• **TASK TO CARRY OUT**: Read the lines below. Copy out any that hold the string "relationships".

Collected data:
═══

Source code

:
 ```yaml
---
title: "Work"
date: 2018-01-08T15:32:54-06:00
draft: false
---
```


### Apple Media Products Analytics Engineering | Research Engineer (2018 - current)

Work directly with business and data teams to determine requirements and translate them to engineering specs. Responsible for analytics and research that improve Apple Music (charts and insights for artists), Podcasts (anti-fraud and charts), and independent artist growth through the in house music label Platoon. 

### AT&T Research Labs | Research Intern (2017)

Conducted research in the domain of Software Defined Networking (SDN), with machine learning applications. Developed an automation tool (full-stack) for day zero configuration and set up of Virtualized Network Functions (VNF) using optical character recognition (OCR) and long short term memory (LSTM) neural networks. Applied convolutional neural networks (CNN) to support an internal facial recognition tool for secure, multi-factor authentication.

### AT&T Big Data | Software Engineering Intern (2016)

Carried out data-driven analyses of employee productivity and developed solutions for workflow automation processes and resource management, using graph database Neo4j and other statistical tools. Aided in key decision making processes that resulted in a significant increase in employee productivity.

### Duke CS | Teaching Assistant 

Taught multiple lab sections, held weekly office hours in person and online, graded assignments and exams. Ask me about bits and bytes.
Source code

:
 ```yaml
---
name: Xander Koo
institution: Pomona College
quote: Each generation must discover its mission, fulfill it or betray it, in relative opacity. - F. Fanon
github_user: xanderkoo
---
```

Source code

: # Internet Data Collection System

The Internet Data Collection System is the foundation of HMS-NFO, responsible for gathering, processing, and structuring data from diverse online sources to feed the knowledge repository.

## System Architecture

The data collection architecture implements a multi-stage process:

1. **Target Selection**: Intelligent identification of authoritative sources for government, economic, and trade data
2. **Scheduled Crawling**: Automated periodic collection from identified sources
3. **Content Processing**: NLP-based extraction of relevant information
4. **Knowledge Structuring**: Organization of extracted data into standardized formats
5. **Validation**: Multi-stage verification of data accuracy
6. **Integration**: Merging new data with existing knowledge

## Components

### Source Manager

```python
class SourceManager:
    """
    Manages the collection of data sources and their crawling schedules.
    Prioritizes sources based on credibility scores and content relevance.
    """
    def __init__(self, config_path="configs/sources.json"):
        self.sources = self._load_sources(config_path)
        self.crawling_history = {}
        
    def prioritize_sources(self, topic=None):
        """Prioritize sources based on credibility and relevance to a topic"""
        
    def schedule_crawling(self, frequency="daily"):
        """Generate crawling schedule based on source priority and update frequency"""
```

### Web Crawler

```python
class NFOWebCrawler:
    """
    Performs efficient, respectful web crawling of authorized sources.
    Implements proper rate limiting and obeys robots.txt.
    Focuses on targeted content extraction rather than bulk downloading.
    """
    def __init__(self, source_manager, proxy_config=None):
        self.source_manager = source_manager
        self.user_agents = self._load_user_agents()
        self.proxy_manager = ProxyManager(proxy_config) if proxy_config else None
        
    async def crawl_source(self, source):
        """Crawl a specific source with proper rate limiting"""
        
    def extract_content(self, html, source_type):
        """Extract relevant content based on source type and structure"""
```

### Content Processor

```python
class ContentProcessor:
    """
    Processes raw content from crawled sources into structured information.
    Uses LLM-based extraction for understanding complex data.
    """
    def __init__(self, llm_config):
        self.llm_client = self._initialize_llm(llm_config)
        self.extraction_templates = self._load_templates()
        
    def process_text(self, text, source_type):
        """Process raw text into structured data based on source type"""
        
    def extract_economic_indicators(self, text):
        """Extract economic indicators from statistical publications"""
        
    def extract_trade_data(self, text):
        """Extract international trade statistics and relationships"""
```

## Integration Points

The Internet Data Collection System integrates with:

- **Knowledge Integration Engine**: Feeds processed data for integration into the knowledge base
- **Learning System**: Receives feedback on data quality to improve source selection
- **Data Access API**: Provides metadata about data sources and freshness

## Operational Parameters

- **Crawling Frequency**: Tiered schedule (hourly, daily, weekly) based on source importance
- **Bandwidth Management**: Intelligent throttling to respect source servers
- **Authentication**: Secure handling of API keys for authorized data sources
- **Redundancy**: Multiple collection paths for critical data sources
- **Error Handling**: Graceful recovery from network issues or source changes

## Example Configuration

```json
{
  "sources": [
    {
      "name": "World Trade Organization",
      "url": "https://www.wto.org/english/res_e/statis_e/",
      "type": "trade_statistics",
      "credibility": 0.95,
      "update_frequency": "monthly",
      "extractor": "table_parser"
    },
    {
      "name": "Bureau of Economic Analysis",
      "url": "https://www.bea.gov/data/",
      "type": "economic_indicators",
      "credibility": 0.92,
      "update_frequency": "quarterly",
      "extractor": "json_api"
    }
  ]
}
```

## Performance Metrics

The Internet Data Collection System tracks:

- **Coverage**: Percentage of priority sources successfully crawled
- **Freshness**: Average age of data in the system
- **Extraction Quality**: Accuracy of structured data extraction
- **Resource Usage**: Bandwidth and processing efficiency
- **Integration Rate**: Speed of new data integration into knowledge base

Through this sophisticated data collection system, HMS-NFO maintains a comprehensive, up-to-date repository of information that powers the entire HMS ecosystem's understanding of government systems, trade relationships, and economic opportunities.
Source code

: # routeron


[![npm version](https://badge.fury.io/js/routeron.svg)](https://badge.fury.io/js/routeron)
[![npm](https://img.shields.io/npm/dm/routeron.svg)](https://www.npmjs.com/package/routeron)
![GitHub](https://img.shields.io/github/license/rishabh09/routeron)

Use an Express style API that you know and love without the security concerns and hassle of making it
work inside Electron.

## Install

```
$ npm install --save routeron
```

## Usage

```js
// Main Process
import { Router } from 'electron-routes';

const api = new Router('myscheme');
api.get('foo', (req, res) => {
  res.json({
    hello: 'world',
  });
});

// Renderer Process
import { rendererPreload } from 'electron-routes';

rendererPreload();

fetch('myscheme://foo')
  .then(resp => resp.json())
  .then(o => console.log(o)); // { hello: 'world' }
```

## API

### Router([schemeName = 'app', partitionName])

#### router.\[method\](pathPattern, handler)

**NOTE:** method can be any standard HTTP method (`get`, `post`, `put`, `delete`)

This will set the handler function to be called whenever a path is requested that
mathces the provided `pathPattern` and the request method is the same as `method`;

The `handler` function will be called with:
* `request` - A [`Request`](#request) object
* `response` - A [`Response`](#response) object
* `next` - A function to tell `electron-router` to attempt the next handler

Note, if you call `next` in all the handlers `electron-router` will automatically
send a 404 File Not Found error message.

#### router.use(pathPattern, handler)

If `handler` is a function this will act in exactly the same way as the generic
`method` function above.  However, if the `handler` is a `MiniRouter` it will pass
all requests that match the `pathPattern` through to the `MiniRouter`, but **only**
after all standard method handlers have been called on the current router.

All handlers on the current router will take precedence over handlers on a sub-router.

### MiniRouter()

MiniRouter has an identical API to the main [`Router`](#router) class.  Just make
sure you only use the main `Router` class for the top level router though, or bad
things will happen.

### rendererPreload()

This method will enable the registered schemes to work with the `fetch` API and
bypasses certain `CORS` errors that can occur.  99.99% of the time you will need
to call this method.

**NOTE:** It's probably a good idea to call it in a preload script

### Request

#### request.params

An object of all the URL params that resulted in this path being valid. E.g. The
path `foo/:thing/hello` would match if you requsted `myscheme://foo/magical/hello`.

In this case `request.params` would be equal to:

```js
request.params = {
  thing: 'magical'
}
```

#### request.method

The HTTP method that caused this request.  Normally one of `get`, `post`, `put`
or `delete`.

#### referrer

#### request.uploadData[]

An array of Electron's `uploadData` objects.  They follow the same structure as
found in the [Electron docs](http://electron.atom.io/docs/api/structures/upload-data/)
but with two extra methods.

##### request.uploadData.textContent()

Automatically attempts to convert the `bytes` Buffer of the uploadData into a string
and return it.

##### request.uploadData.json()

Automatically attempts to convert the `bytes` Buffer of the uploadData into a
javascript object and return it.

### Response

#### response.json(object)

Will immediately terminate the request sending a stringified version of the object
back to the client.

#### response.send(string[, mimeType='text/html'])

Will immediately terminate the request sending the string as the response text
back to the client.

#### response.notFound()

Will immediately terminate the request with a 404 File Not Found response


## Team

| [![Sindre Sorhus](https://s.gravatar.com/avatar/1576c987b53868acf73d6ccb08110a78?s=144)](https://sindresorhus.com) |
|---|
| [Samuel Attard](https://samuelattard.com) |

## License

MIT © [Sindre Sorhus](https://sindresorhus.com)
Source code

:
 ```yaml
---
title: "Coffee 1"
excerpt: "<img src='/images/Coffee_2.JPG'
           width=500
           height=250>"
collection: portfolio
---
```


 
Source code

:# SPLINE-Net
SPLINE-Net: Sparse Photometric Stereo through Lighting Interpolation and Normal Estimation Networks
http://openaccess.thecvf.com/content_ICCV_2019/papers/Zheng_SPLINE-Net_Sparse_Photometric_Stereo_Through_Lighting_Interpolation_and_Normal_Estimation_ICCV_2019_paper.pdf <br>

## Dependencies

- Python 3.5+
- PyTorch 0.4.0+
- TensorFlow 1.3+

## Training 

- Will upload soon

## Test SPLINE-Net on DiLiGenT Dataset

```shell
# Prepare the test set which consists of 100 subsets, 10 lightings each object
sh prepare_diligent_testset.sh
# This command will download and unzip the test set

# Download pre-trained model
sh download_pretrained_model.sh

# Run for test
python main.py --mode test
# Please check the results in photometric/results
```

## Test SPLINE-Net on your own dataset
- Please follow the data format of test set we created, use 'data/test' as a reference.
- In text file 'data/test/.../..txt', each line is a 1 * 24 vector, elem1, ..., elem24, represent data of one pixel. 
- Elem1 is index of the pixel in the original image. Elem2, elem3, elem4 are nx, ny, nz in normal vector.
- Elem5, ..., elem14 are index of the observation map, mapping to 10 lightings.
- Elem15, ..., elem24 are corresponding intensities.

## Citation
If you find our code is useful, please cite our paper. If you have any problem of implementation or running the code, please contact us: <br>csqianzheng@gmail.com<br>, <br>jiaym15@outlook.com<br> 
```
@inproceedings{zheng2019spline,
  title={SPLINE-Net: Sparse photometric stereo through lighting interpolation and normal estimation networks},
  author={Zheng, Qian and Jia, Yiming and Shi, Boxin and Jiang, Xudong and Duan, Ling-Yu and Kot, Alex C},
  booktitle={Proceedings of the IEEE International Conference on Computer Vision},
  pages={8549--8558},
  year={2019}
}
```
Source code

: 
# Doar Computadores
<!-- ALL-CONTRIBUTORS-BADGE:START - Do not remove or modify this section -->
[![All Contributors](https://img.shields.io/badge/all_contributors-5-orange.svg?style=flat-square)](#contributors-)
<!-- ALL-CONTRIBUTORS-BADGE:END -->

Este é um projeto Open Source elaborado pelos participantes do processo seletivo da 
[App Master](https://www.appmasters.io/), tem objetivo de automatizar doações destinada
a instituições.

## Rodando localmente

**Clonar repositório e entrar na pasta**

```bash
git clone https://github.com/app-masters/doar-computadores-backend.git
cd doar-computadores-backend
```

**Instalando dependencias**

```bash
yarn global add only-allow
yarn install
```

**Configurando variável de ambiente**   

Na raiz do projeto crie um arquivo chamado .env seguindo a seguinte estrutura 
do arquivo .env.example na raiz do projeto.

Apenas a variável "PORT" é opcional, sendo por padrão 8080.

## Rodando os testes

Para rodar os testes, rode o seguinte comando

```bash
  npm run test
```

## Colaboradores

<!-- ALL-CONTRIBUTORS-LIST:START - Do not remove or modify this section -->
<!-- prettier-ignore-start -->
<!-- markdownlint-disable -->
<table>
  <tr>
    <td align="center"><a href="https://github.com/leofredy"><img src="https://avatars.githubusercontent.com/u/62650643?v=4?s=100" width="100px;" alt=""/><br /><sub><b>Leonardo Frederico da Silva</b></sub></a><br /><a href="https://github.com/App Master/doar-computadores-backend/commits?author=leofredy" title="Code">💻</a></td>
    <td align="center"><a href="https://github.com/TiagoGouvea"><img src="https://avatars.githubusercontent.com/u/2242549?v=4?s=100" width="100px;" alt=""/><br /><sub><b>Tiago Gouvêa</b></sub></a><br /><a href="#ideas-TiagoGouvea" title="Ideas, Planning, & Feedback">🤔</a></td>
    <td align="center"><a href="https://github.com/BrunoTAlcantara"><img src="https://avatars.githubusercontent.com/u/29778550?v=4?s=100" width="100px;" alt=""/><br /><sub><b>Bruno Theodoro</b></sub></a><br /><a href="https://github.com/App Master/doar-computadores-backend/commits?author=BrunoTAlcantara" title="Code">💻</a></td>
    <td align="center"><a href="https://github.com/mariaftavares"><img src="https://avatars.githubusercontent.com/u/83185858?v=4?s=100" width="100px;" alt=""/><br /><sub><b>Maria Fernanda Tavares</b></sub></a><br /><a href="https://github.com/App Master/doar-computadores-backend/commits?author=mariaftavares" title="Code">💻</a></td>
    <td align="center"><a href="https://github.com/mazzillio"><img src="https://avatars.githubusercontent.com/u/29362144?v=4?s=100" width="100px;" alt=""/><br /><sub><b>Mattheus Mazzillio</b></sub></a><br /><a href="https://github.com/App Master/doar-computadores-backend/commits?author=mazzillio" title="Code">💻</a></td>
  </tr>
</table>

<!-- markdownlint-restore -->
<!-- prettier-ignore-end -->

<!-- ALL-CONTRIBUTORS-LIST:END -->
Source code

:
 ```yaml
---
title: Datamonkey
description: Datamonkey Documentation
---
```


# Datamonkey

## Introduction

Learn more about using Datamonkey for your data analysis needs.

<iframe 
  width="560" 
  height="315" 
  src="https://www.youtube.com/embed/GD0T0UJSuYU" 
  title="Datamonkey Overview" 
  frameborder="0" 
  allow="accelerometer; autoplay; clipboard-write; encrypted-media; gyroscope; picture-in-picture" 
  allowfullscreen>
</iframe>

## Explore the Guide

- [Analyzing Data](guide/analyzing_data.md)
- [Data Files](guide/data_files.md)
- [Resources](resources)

═══

• **YOUR SOLUTION**:
        """Extract international trade statistics and relationships"""
Through this sophisticated data collection system, HMS-NFO maintains a comprehensive, up-to-date repository of information that powers the entire HMS ecosystem's understanding of government systems, trade relationships, and economic opportunities.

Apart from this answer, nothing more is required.